What you should do
Each line of the records below that holds "прокрутки" should be copied out.
*** Opening Data listing ***
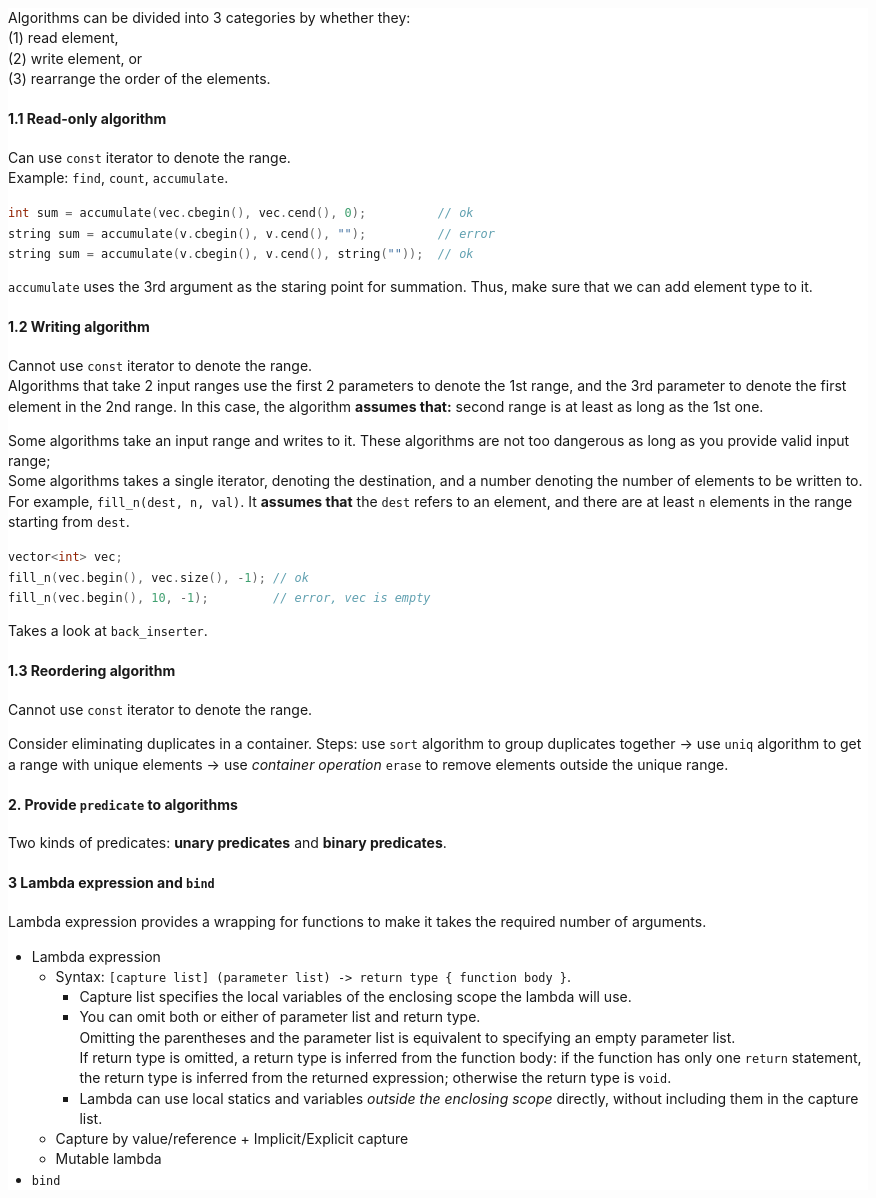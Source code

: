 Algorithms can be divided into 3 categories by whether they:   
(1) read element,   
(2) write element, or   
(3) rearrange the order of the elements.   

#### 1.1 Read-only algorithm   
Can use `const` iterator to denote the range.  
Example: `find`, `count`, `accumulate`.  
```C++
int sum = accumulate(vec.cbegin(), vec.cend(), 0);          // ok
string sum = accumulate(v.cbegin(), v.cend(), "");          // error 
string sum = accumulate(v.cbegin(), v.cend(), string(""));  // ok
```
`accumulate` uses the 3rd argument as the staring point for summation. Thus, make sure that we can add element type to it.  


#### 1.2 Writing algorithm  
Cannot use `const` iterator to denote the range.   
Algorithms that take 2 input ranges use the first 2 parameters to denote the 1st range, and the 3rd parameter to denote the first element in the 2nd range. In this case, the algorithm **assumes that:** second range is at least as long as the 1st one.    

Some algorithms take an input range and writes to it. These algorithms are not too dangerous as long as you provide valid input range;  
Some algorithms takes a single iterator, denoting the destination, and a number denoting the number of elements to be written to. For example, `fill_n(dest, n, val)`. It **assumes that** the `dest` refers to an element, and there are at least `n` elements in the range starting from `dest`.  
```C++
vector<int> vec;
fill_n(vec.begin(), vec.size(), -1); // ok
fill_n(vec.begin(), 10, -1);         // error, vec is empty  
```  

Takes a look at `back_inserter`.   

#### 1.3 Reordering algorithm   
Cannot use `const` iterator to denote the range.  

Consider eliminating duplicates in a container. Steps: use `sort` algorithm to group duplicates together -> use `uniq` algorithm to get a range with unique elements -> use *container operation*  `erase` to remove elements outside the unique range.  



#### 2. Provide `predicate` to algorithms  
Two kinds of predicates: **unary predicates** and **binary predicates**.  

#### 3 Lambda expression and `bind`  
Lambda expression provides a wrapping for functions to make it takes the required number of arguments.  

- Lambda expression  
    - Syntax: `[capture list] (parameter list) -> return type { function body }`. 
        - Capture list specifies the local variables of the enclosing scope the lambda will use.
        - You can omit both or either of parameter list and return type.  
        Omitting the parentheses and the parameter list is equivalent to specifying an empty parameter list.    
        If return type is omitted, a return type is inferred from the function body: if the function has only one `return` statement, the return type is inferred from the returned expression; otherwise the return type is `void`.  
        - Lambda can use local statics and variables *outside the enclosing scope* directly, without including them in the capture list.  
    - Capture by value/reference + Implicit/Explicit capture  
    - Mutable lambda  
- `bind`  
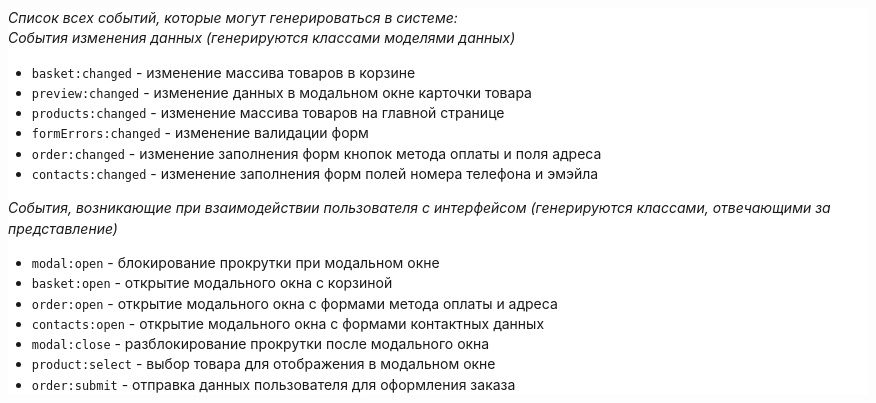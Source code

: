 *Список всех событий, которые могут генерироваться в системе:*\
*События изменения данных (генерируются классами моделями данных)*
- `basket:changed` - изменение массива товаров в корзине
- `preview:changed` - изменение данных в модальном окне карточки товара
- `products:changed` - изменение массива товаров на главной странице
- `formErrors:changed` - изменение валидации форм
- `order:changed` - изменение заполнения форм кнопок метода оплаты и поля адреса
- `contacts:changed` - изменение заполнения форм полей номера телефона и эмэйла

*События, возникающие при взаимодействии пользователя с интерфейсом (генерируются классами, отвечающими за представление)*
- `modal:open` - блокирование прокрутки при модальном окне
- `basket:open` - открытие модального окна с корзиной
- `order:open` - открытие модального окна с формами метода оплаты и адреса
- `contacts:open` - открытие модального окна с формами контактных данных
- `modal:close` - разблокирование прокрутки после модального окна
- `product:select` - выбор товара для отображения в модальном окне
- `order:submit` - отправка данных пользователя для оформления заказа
*** Closing Data listing ***
Response to this exercise
- `modal:open` - блокирование прокрутки при модальном окне
- `modal:close` - разблокирование прокрутки после модального окна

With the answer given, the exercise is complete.